Even as we endured the long days, a certain human grandeur grew out of the protracted ordeal. Stripped of all but the most elementary technology, the world shrinks and becomes a very small place indeed. There were many compelling moments when one person's experience resonated for everybody.
Listening to the radio in our mudroom redoubt at night, I realized that people harbor a compelling need to be good. A woman from some remote corner of the state called with a plea for lamp oil. The next caller offered not only an ample supply, but was willing to deliver it as well. Someone else needed to know how to start a fire without matches. An engineer called in with a recipe for a battery-and-steel-wool gadget guaranteed to do the trick. A woman called to say that the cold was becoming too much for her and her children.
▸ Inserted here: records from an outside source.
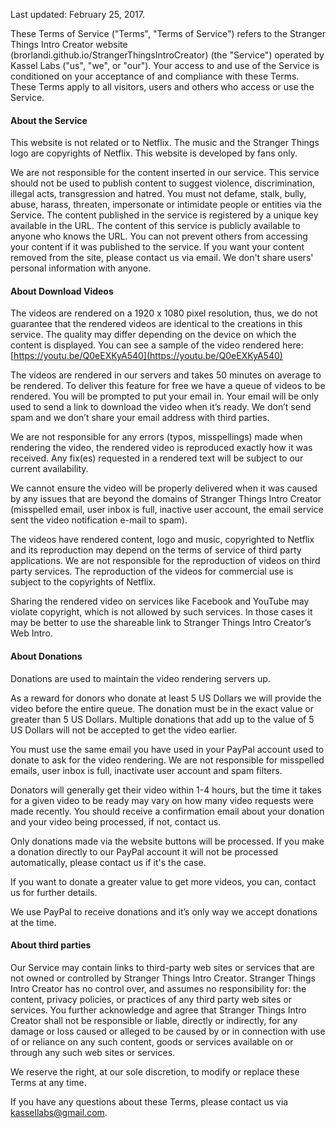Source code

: Last updated: February 25, 2017.

These Terms of Service ("Terms", "Terms of Service") refers to the Stranger Things Intro Creator website (brorlandi.github.io/StrangerThingsIntroCreator) (the "Service") operated by Kassel Labs ("us", "we", or "our").
Your access to and use of the Service is conditioned on your acceptance of and compliance with these Terms. These Terms apply to all visitors, users and others who access or use the Service.

#### About the Service

This website is not related or  to Netflix. The music and the Stranger Things logo are copyrights of Netflix. This website is developed by fans only.

We are not responsible for the content inserted in our service. This service should not be used to publish content to suggest violence, discrimination, illegal acts, transgression and hatred.
You must not defame, stalk, bully, abuse, harass, threaten, impersonate or intimidate people or entities via the Service.
The content published in the service is registered by a unique key available in the URL. The content of this service is publicly available to anyone who knows the URL. You can not prevent others from accessing your content if it was published to the service. If you want your content removed from the site, please contact us via email. We don't share users' personal information with anyone.

#### About Download Videos

The videos are rendered on a 1920 x 1080 pixel resolution, thus, we do not guarantee that the rendered videos are identical to the creations in this service. The quality may differ depending on the device on which the content is displayed. You can see a sample of the video rendered here:
[https://youtu.be/Q0eEXKyA540](https://youtu.be/Q0eEXKyA540)

The videos are rendered in our servers and takes 50 minutes on average to be rendered. To deliver this feature for free we have a queue of videos to be rendered. You will be prompted to put your email in. Your email will be only used to send a link to download the video when it’s ready. We don’t send spam and we don’t share your email address with third parties.

We are not responsible for any errors (typos, misspellings) made when rendering the video, the rendered video is reproduced exactly how it was received. Any fix(es) requested in a rendered text will be subject to our current availability.

We cannot ensure the video will be properly delivered when it was caused by any issues that are beyond the domains of Stranger Things Intro Creator (misspelled email, user inbox is full, inactive user account,  the email service sent the video notification e-mail to spam).

The videos have rendered content, logo and music, copyrighted to Netflix and its reproduction may depend on the terms of service of third party applications. We are not responsible for the reproduction of videos on third party services. The reproduction of the videos for commercial use is subject to the copyrights of Netflix.

Sharing the rendered video on services like Facebook and YouTube may violate copyright, which is not allowed by such services. In those cases it may be better to use the shareable link to Stranger Things Intro Creator’s Web Intro.

#### About Donations

Donations are used to maintain the video rendering servers up.

As a reward for donors who donate at least 5 US Dollars we will provide the video before the entire queue. The donation must be in the exact value or greater than 5 US Dollars. Multiple donations that add up to the value of 5 US Dollars will not be accepted to get the video earlier.

You must use the same email you have used in your PayPal account used to donate to ask for the video rendering. We are not responsible for misspelled emails, user inbox is full, inactivate user account and spam filters.

Donators will generally get their video within 1-4 hours, but the time it takes for a given video to be ready may vary on how many video requests were made recently. You should receive a confirmation email about your donation and your video being processed, if not, contact us.

Only donations made via the website buttons will be processed. If you make a donation directly to our PayPal account it will not be processed automatically, please contact us if it's the case.

If you want to donate a greater value to get more videos, you can, contact us for further details.

We use PayPal to receive donations and it’s only way we accept donations at the time.

#### About third parties

Our Service may contain links to third-party web sites or services that are not owned or controlled by Stranger Things Intro Creator. Stranger Things Intro Creator has no control over, and assumes no responsibility for: the content, privacy policies, or practices of any third party web sites or services. You further acknowledge and agree that Stranger Things Intro Creator shall not be responsible or liable, directly or indirectly, for any damage or loss caused or alleged to be caused by or in connection with use of or reliance on any such content, goods or services available on or through any such web sites or services.

We reserve the right, at our sole discretion, to modify or replace these Terms at any time.

If you have any questions about these Terms, please contact us via kassellabs@gmail.com.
A family invited her to their home, and then added, "And anyone else who needs to can come, too!"
There were moments of lighter drama as well, such as the boy who desperately needed to know how to keep his pet iguana warm. The response was immediate: "Put it under your shirt."
The radio station that mediated all this citizen interaction is called, appropriately, "The Voice of Maine." As its power waned day by day, it went to heroic lengths to keep transmitting. Eventually, it had to turn to a propane-fired generator on Passadumkeag Mountain. A lone good Samaritan on a snowmobile traveled up the mountain through the dead of night to deliver the gas cylinders.
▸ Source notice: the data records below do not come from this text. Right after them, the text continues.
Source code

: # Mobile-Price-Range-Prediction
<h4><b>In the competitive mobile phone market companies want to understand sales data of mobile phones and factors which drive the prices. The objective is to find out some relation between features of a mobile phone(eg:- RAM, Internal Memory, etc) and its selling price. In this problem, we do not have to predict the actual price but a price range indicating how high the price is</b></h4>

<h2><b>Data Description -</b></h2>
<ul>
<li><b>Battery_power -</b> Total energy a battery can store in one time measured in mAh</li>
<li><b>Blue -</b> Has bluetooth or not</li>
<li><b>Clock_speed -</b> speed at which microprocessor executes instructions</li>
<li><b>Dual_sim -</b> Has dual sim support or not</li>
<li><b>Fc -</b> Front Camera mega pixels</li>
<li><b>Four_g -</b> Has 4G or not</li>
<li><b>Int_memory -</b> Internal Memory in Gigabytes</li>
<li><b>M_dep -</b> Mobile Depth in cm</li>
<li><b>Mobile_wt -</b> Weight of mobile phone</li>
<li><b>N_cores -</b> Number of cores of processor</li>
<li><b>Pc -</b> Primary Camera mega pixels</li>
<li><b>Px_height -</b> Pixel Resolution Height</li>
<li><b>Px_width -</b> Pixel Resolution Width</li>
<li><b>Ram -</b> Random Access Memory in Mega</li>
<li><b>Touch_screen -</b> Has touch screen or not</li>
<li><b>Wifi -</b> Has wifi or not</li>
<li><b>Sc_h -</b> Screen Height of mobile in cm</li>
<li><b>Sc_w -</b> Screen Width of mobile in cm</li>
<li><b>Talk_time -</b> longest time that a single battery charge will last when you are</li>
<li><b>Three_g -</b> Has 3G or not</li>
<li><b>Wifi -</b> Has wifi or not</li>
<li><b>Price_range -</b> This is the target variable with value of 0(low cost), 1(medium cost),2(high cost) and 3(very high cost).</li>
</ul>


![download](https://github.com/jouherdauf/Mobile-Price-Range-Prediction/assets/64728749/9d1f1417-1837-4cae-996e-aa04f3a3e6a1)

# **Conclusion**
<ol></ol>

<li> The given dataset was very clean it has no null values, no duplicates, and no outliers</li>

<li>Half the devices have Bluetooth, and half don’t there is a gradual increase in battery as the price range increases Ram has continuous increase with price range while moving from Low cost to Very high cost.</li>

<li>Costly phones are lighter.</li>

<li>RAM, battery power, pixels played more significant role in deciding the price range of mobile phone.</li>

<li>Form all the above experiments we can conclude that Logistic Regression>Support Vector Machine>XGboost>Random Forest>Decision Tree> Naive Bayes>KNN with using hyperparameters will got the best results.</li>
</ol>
My son and I took great heart in the continuous broadcast. For if there is one thing more terrible than the cold, it is the fear of being alone. I thought about this as we lay in the dark next to the steadily pulsing wood stove. Only when I was sure Alyosha's sleep was profound did I venture out to the woodpile to gather more fuel. Slipping across the ice and snow, though, I was compelled to linger and gaze up at a sky of unbroken clouds. Not a star to be seen. But when I looked across the road, I saw the flickering of solitary candles in the windows of otherwise darkened homes. The stars had come to earth, then, and their message was, "We're still here; we're all in this together."
Then, my arms full of wood, I hurried back to my son, who had not stirred in my absence. The wanting to care for another person in a time of crisis can be overwhelming. On the night before power was restored, Alyosha and I traveled to the house of some friends in the next town. They had already taken in two families. A third, for supper, seemed only to heighten the joy they felt in sharing what they had. Each room was anointed with candlelight, the children were playing card games in the living room, and a shrimp stir-fry sizzled on the wood stove. As we sat down to eat, I realized that this scene was being repeated all over the state - a thanksgiving born of necessity.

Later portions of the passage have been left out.